Records for this exercise:
Start of Block

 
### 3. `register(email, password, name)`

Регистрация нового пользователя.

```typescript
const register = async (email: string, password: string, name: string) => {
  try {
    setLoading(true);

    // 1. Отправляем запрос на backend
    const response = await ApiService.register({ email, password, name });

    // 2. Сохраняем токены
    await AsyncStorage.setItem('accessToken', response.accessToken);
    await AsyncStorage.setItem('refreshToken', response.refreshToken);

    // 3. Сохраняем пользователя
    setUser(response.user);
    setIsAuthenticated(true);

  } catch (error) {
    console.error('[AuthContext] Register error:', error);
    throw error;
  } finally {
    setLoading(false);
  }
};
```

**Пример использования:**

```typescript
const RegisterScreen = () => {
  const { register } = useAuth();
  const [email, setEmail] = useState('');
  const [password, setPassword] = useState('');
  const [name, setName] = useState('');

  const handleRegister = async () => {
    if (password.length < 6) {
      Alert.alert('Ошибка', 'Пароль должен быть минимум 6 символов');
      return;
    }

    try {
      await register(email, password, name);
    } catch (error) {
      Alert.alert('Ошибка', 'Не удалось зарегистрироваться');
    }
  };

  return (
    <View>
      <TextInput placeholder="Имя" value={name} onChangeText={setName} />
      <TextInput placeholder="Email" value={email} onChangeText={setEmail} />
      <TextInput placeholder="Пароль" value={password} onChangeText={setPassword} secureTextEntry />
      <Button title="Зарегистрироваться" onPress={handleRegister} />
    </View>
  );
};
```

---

End of Block

What to work on:
The expected response is the entire listing, repeated word for word.

Answer to the exercise:
### 3. `register(email, password, name)`

Регистрация нового пользователя.

```typescript
const register = async (email: string, password: string, name: string) => {
  try {
    setLoading(true);

    // 1. Отправляем запрос на backend
    const response = await ApiService.register({ email, password, name });

    // 2. Сохраняем токены
    await AsyncStorage.setItem('accessToken', response.accessToken);
    await AsyncStorage.setItem('refreshToken', response.refreshToken);

    // 3. Сохраняем пользователя
    setUser(response.user);
    setIsAuthenticated(true);

  } catch (error) {
    console.error('[AuthContext] Register error:', error);
    throw error;
  } finally {
    setLoading(false);
  }
};
```

**Пример использования:**

```typescript
const RegisterScreen = () => {
  const { register } = useAuth();
  const [email, setEmail] = useState('');
  const [password, setPassword] = useState('');
  const [name, setName] = useState('');

  const handleRegister = async () => {
    if (password.length < 6) {
      Alert.alert('Ошибка', 'Пароль должен быть минимум 6 символов');
      return;
    }

    try {
      await register(email, password, name);
    } catch (error) {
      Alert.alert('Ошибка', 'Не удалось зарегистрироваться');
    }
  };

  return (
    <View>
      <TextInput placeholder="Имя" value={name} onChangeText={setName} />
      <TextInput placeholder="Email" value={email} onChangeText={setEmail} />
      <TextInput placeholder="Пароль" value={password} onChangeText={setPassword} secureTextEntry />
      <Button title="Зарегистрироваться" onPress={handleRegister} />
    </View>
  );
};
```

---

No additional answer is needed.